▶ [TASK DESCRIPTION] I would like every line of the records below that contains the word "permite" copied.

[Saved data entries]
────────

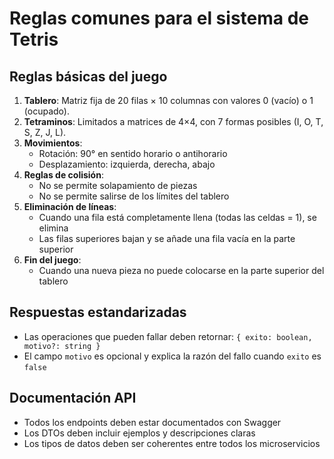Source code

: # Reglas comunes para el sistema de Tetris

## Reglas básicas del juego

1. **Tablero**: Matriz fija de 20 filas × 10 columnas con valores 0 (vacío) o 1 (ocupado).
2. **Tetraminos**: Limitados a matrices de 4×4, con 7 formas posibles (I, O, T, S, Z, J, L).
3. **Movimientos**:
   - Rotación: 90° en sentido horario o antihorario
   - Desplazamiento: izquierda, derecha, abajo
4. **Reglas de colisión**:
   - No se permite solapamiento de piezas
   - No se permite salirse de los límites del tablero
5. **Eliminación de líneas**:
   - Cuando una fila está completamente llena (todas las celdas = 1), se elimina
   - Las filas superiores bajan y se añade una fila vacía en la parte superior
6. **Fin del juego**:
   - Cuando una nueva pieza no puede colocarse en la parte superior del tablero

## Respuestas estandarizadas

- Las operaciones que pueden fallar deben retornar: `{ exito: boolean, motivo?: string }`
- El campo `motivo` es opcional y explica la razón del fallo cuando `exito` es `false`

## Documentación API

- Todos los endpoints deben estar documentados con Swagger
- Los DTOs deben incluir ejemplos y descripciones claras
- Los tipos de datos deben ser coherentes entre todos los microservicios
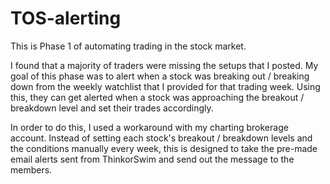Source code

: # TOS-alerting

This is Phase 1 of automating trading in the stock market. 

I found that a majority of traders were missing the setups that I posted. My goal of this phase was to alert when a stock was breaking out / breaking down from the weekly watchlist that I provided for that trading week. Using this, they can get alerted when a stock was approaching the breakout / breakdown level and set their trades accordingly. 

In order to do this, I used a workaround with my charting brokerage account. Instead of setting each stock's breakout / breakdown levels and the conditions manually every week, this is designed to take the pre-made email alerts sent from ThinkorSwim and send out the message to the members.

────────

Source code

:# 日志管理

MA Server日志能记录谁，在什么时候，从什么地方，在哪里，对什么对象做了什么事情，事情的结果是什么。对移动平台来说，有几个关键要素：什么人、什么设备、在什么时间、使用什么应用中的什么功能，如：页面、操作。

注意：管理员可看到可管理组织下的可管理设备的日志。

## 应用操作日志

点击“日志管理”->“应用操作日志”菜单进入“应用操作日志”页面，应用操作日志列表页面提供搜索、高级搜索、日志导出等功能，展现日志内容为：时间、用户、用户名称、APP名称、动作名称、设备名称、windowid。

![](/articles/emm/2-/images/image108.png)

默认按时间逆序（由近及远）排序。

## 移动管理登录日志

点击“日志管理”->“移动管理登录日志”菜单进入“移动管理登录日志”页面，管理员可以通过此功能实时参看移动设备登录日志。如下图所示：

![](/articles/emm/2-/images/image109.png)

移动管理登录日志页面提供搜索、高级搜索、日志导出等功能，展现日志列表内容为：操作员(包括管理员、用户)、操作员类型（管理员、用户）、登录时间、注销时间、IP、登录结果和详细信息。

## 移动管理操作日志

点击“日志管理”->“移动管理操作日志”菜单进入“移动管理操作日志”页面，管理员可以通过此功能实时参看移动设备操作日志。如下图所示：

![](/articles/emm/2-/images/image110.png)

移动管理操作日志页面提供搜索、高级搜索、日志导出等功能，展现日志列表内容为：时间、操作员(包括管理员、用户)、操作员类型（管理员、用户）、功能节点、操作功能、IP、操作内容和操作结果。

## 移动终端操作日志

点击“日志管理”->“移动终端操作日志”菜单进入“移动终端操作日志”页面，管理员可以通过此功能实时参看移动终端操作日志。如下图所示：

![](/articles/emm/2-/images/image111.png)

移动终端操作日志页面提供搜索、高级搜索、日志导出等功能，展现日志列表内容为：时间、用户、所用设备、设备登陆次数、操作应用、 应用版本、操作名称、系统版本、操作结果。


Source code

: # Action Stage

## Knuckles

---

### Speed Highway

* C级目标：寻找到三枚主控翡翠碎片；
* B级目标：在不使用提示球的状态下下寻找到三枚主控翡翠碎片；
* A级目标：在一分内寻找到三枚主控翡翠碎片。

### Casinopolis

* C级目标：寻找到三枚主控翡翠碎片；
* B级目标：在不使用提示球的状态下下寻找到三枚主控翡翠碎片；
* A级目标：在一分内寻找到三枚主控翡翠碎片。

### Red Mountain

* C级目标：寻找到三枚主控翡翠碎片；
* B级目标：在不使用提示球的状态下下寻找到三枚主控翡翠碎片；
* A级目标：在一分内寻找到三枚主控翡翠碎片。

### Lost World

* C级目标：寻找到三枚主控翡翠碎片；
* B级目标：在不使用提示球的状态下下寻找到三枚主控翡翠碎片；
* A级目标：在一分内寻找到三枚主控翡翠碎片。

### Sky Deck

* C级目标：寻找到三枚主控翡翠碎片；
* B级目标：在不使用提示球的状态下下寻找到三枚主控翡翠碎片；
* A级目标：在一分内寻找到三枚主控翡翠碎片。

────────

▶ [RESPONSE TO THIS TASK]
   - No se permite solapamiento de piezas
   - No se permite salirse de los límites del tablero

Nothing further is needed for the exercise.